** Opening Supplied material block **

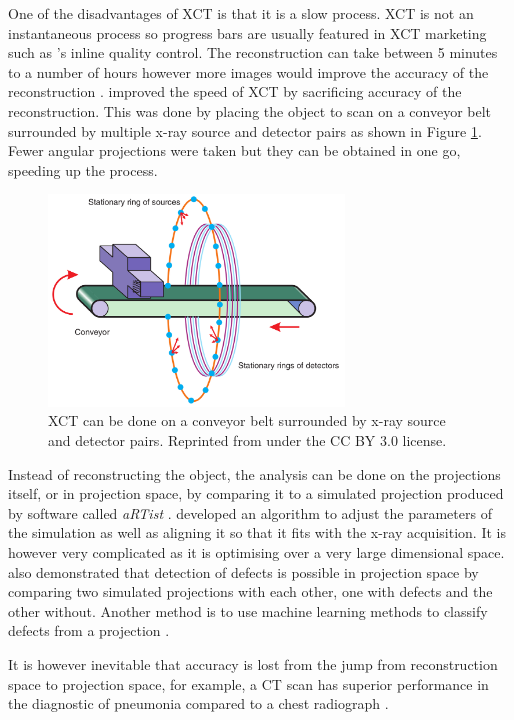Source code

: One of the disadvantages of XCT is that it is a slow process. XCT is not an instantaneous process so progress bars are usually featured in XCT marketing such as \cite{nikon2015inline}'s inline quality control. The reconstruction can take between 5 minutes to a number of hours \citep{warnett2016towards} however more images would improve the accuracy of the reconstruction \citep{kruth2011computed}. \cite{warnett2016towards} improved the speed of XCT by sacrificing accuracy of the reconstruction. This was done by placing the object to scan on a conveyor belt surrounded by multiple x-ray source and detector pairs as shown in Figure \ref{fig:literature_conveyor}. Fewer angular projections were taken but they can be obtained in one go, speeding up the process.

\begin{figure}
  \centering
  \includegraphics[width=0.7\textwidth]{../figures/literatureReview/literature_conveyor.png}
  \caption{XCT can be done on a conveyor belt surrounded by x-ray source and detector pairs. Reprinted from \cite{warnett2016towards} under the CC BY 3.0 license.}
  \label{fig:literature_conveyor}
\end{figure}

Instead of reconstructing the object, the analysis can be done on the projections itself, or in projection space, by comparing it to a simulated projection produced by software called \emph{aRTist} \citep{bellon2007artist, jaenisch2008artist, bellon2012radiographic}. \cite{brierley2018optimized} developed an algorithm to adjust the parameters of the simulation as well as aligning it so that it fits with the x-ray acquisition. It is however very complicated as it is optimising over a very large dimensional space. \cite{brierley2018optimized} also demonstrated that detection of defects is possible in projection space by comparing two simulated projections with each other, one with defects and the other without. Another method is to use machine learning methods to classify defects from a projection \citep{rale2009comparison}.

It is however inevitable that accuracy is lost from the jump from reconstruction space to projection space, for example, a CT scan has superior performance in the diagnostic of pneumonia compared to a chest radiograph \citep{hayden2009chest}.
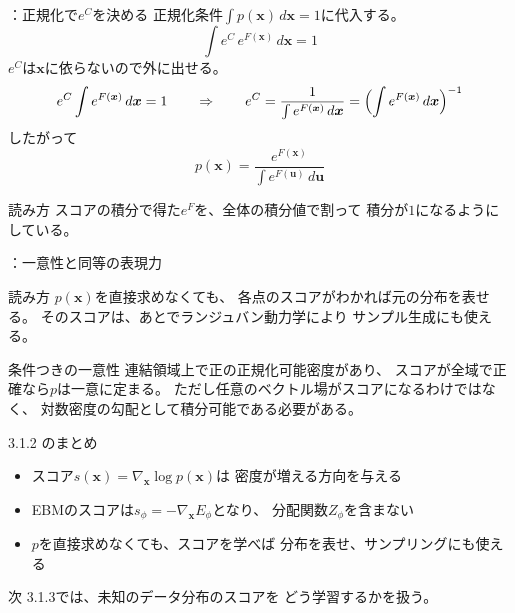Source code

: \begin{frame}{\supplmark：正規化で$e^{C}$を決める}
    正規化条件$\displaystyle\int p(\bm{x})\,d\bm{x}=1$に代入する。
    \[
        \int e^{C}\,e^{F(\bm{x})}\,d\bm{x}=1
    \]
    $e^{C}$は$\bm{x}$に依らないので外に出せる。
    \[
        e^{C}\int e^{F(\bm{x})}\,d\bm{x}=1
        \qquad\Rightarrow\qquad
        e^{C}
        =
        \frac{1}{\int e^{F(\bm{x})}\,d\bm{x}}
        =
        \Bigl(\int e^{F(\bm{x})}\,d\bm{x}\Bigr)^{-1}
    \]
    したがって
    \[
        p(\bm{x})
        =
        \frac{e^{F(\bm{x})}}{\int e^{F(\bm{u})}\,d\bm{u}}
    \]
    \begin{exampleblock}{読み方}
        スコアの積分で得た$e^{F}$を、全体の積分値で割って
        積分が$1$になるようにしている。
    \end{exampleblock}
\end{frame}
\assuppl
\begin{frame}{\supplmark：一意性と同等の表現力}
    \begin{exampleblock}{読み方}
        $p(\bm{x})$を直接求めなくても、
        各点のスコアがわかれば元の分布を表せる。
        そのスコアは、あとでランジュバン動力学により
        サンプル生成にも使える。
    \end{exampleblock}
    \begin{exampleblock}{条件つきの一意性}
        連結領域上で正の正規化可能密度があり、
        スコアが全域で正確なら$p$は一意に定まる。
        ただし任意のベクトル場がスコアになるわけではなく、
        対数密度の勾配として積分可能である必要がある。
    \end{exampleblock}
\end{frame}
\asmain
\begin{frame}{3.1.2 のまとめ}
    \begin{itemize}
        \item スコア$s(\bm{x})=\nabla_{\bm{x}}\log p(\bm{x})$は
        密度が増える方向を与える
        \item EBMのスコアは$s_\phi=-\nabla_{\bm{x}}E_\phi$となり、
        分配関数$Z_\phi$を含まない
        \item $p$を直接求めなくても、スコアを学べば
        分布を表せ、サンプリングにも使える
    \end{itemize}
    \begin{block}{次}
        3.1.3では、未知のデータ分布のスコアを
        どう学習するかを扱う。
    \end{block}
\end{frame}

** Closing Supplied material block **

• _Assignment_
Nothing but the records, restated word for word and stripped of images, belongs in the answer.

• _Exercise solution_
Source code

: One of the disadvantages of XCT is that it is a slow process. XCT is not an instantaneous process so progress bars are usually featured in XCT marketing such as \cite{nikon2015inline}'s inline quality control. The reconstruction can take between 5 minutes to a number of hours \citep{warnett2016towards} however more images would improve the accuracy of the reconstruction \citep{kruth2011computed}. \cite{warnett2016towards} improved the speed of XCT by sacrificing accuracy of the reconstruction. This was done by placing the object to scan on a conveyor belt surrounded by multiple x-ray source and detector pairs as shown in Figure \ref{fig:literature_conveyor}. Fewer angular projections were taken but they can be obtained in one go, speeding up the process.

\begin{figure}
  \centering
  \includegraphics[width=0.7\textwidth]{../figures/literatureReview/literature_conveyor.png}
  \caption{XCT can be done on a conveyor belt surrounded by x-ray source and detector pairs. Reprinted from \cite{warnett2016towards} under the CC BY 3.0 license.}
  \label{fig:literature_conveyor}
\end{figure}

Instead of reconstructing the object, the analysis can be done on the projections itself, or in projection space, by comparing it to a simulated projection produced by software called \emph{aRTist} \citep{bellon2007artist, jaenisch2008artist, bellon2012radiographic}. \cite{brierley2018optimized} developed an algorithm to adjust the parameters of the simulation as well as aligning it so that it fits with the x-ray acquisition. It is however very complicated as it is optimising over a very large dimensional space. \cite{brierley2018optimized} also demonstrated that detection of defects is possible in projection space by comparing two simulated projections with each other, one with defects and the other without. Another method is to use machine learning methods to classify defects from a projection \citep{rale2009comparison}.

It is however inevitable that accuracy is lost from the jump from reconstruction space to projection space, for example, a CT scan has superior performance in the diagnostic of pneumonia compared to a chest radiograph \citep{hayden2009chest}.
Source code

: \begin{frame}{\supplmark：正規化で$e^{C}$を決める}
    正規化条件$\displaystyle\int p(\bm{x})\,d\bm{x}=1$に代入する。
    \[
        \int e^{C}\,e^{F(\bm{x})}\,d\bm{x}=1
    \]
    $e^{C}$は$\bm{x}$に依らないので外に出せる。
    \[
        e^{C}\int e^{F(\bm{x})}\,d\bm{x}=1
        \qquad\Rightarrow\qquad
        e^{C}
        =
        \frac{1}{\int e^{F(\bm{x})}\,d\bm{x}}
        =
        \Bigl(\int e^{F(\bm{x})}\,d\bm{x}\Bigr)^{-1}
    \]
    したがって
    \[
        p(\bm{x})
        =
        \frac{e^{F(\bm{x})}}{\int e^{F(\bm{u})}\,d\bm{u}}
    \]
    \begin{exampleblock}{読み方}
        スコアの積分で得た$e^{F}$を、全体の積分値で割って
        積分が$1$になるようにしている。
    \end{exampleblock}
\end{frame}
\assuppl
\begin{frame}{\supplmark：一意性と同等の表現力}
    \begin{exampleblock}{読み方}
        $p(\bm{x})$を直接求めなくても、
        各点のスコアがわかれば元の分布を表せる。
        そのスコアは、あとでランジュバン動力学により
        サンプル生成にも使える。
    \end{exampleblock}
    \begin{exampleblock}{条件つきの一意性}
        連結領域上で正の正規化可能密度があり、
        スコアが全域で正確なら$p$は一意に定まる。
        ただし任意のベクトル場がスコアになるわけではなく、
        対数密度の勾配として積分可能である必要がある。
    \end{exampleblock}
\end{frame}
\asmain
\begin{frame}{3.1.2 のまとめ}
    \begin{itemize}
        \item スコア$s(\bm{x})=\nabla_{\bm{x}}\log p(\bm{x})$は
        密度が増える方向を与える
        \item EBMのスコアは$s_\phi=-\nabla_{\bm{x}}E_\phi$となり、
        分配関数$Z_\phi$を含まない
        \item $p$を直接求めなくても、スコアを学べば
        分布を表せ、サンプリングにも使える
    \end{itemize}
    \begin{block}{次}
        3.1.3では、未知のデータ分布のスコアを
        どう学習するかを扱う。
    \end{block}
\end{frame}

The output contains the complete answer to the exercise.